Yıllarca süren harplerden harap ve bitap düşmüş aziz Milletimiz, 18 Mart 1915'te Çanakkale'de, vatanımıza, istiklalimize, bayrağımıza ve mukaddes değerlerimize tasallut eden, Anadolu'daki varlığımızı yok etmek için birleşen dünyanın en üstün harp güçlerine sahip işgalci devletlere karşı cansiperane mücadelesiyle eşsiz bir diriliş destanı yazmıştır.
Çanakkale Destanı, yaklaşık bin yıldır yurt edindiği toprakları kanlarıyla vatan haline getiren ecdadımızın, Milletimizi topyekûn esaret altına alarak Anadolu'dan kovmak isteyen kibir abidesi sömürgeci güçlere “Çanakkale Geçilmez” dedirttiği altın bir tarih sayfasıdır.
Zamanın emperyalist güçlerinin bir araya gelerek, hazırladıkları planlar doğrultusunda, İstanbul'u ve boğazları ele geçirerek Osmanlı Devleti'ni tamamen harbin dışında bırakmak amacıyla harekete geçmeleri üzerine 18 Mart 1915'te Çanakkale Boğazı'nda mahşer gününü andıran kanlı bir mücadele yaşanmış, Seyit Onbaşı ve nice kahramanlarımızın imanı karşısında bu üstün güçler geri çekilmek zorunda kalmıştır.

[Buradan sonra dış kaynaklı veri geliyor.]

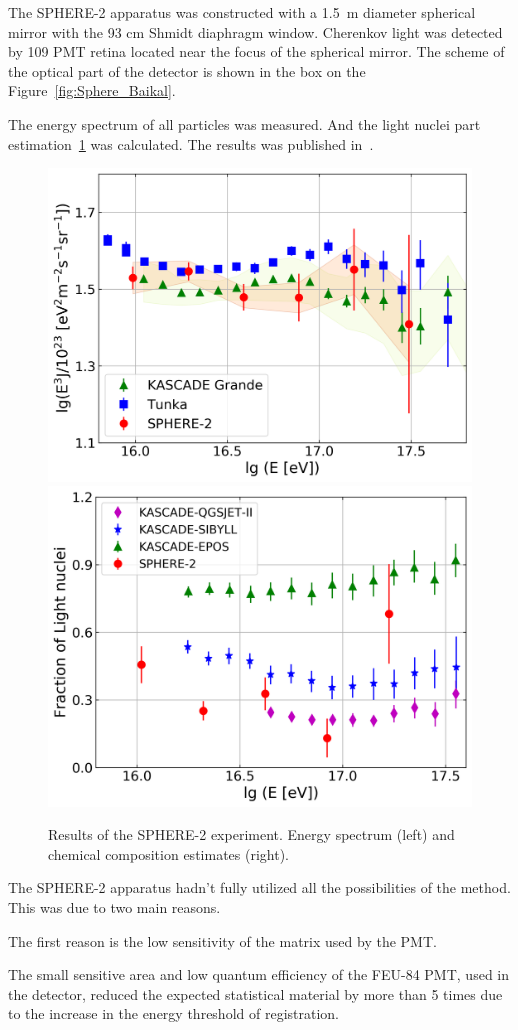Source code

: \documentclass[a4paper,11pt]{article}
\begin{document}
The SPHERE-2 apparatus was constructed with a 1.5~m diameter spherical mirror with the 93 cm Shmidt diaphragm window. Cherenkov light was detected by 109 PMT retina located near the focus of the spherical mirror. The scheme of the optical part of the detector is shown in the box on the Figure~\ref{fig:Sphere_Baikal}.

The energy spectrum of all particles was measured. And the light nuclei part estimation~\ref{fig:Sphere_results} was calculated. The results was published in~\cite{2}. 

\begin{figure}[t]
\centering %
\includegraphics[width=.4\textwidth]{sphere2spectrum.png}
\qquad
\includegraphics[width=.4\textwidth]{sphere2composition.png}
\caption{\label{fig:Sphere_results} Results of the SPHERE-2 experiment. Energy spectrum (left) and chemical composition estimates (right).}
\end{figure}

The SPHERE-2 apparatus hadn't fully utilized all the possibilities of the method. %
This was due to two main reasons.

The first reason is the low sensitivity of the matrix used by the PMT.

The small sensitive area and low quantum efficiency of the FEU-84 PMT, used in the detector, reduced the expected statistical material by more than 5 times due to the increase in the energy threshold of registration.
\end{document}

Çanakkale Boğazı'nı doğrudan geçemeyeceğini anlayan işgalci güçlerin, kara harekâtına yönelerek Gelibolu Yarımadasını her taraftan abluka altına almak amacıyla Seddül Bahir, Arıburnu, Anafartalar'ın aralarında bulunduğu birçok cepheden yaptığı çıkartma harekatlarına karşı, her türlü imkansızlık içerisinde ölüm kalım savaşı veren askerimiz iman dolu göğsünü ateş kusan top ve mermilere siper etmiş, bir gül bahçesine girercesine şehadete yürümüştür. Yarbay Mustafa Kemal'in Conk Bayırı'nda 57. Alay'a verdiği “Size taarruzu emretmiyorum, ölmeyi emrediyorum! Biz ölünceye kadar geçecek zaman içinde yerimize başka güçler ve komutanlar gelebilir.” emri askerimizin bu mücadeledeki kararlılığını en güzel şekilde yansıtan ifadelerdir.
Türk Milleti Çanakkale'de yüzbinlerce vatan evladını şehit vermiş, ancak yurdunun tek bir karış toprağını düşmana teslim etmemiştir. Bu destanı yazan aziz Şehitlerimizin ortaya koyduğu şehadet ruhu Kurtuluş Savaşımızda ve sonrasında Milletimizin bağımsızlık iradesine kast edenlere karşı ilham kaynağımız olmuştur.
Mukaddes bildiği değerler uğruna canını ortaya koyma fedakârlığını ifade eden bu ruh Milletimizin benliğinde tüm canlılığıyla yaşamaya devam etmektedir. 15 Temmuz 2016'da yeniden bir diriliş destanı yazan aziz Milletimizin, yurdumuzun dört bir köşesinde ve yurt dışında teröre karşı mücadele eden askerimizin, polisimizin mücadelesine güç veren işte bu ruhtur.
Çanakkale'de savaşan ecdadımızın bizlere miras bıraktığı şehadet ruhunu devam ettirmek, onların uğrunda en değerli varlıklarını feda ettikleri mukaddes değerlerimizi muhafaza etmek, bu yolda canla başla çalışmak ve mücadele etmek bugünkü nesiller olarak üzerimizdeki en önemli sorumluluktur.
Bu tarihi gün vesilesiyle, Çanakkale Ruhunu bizlere miras bırakan başta Gazi Mustafa Kemal Atatürk olmak üzere kahraman silah arkadaşlarını, Vatanımızın bölünmezliği, milletimizin bağımsızlığı, ay yıldızlı al bayrağımızın göklerimizde özgürce dalgalanması için canlarından vazgeçen aziz şehitlerimizi ve şanlı gazilerimizi rahmet, minnet ve şükranla yâd ediyorum.